**Brief:** Your response should contain each line of the data that includes "with".

Records drawn from a dataset:
──────

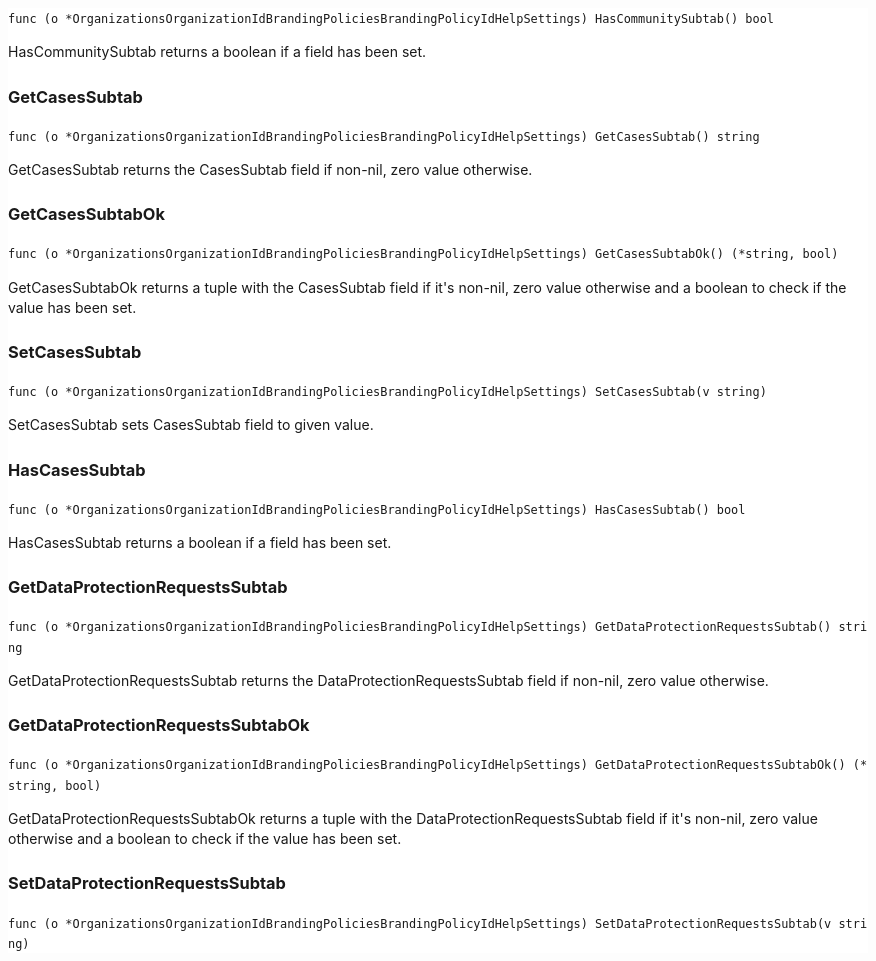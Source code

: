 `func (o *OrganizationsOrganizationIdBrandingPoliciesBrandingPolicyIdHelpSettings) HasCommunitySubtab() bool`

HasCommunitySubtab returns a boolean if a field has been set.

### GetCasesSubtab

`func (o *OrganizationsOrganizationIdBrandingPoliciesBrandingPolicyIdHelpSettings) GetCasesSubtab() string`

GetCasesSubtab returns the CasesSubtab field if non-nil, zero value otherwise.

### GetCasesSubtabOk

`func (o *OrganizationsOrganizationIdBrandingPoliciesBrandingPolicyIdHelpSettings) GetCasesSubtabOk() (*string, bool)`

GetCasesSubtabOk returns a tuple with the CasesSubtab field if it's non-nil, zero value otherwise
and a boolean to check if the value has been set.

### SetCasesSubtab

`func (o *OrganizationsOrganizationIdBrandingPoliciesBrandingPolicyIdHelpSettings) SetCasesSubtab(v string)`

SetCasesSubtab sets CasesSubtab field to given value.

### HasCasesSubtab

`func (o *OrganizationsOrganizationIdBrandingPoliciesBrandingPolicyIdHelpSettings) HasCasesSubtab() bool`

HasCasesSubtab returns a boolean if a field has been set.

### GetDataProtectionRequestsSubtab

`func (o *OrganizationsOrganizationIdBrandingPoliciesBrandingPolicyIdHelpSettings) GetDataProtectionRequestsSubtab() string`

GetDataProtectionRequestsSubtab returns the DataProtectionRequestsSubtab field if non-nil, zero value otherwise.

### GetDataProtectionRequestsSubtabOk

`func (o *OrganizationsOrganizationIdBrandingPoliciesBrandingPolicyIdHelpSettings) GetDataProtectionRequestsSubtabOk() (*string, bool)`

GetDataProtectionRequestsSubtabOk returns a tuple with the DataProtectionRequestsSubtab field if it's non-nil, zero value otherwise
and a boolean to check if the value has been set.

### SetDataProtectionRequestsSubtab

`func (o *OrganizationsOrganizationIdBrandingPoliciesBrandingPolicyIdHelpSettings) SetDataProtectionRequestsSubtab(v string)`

──────

**Result of this exercise:**
GetCasesSubtabOk returns a tuple with the CasesSubtab field if it's non-nil, zero value otherwise
GetDataProtectionRequestsSubtabOk returns a tuple with the DataProtectionRequestsSubtab field if it's non-nil, zero value otherwise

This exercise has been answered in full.